→ **ABOUT THIS TASK**
The records below are to be returned word for word, with pictures left out.

Plain-text document sources
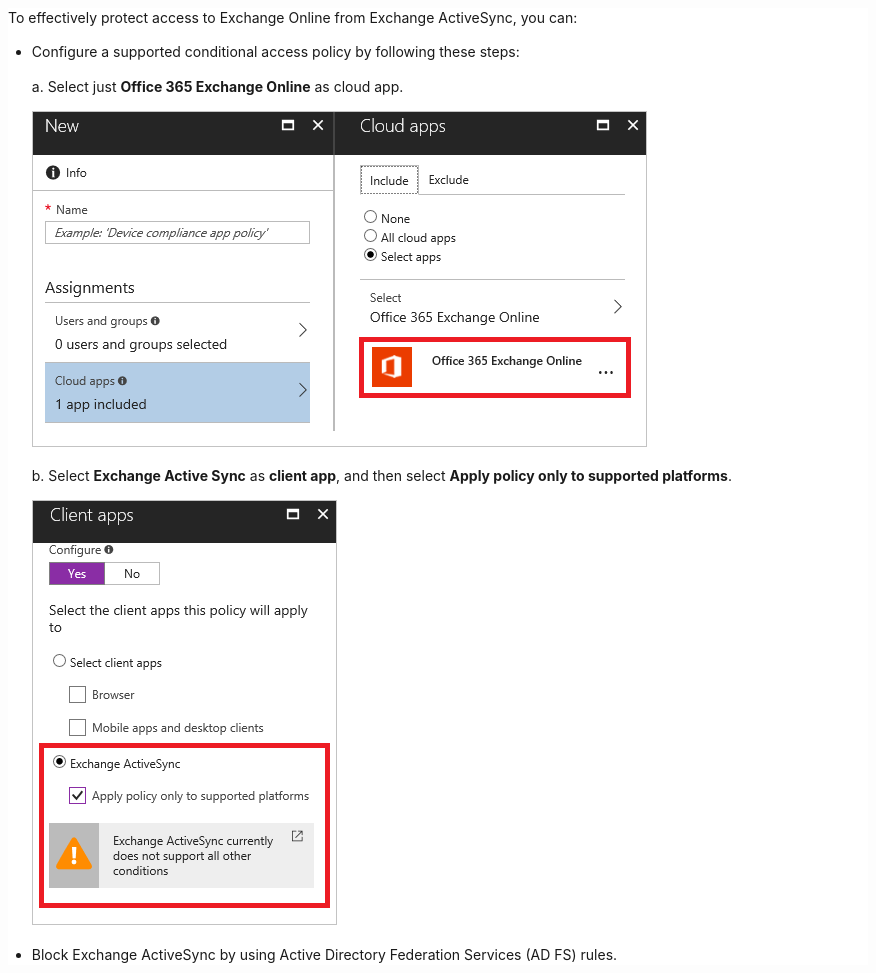 To effectively protect access to Exchange Online from Exchange ActiveSync, you can:

- Configure a supported conditional access policy by following these steps:

    a. Select just **Office 365 Exchange Online** as cloud app.  

    ![Conditional access](./media/active-directory-conditional-access-no-modern-authentication/04.png)

    b. Select **Exchange Active Sync** as **client app**, and then select **Apply policy only to supported platforms**.  

    ![Device platforms](./media/active-directory-conditional-access-no-modern-authentication/03.png)

- Block Exchange ActiveSync by using Active Directory Federation Services (AD FS) rules.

→ **TASK OUTPUT**
 To effectively protect access to Exchange Online from Exchange ActiveSync, you can:

- Configure a supported conditional access policy by following these steps:

    a. Select just **Office 365 Exchange Online** as cloud app.  

    ![Conditional access](./media/active-directory-conditional-access-no-modern-authentication/04.png)

    b. Select **Exchange Active Sync** as **client app**, and then select **Apply policy only to supported platforms**.  

    ![Device platforms](./media/active-directory-conditional-access-no-modern-authentication/03.png)

- Block Exchange ActiveSync by using Active Directory Federation Services (AD FS) rules.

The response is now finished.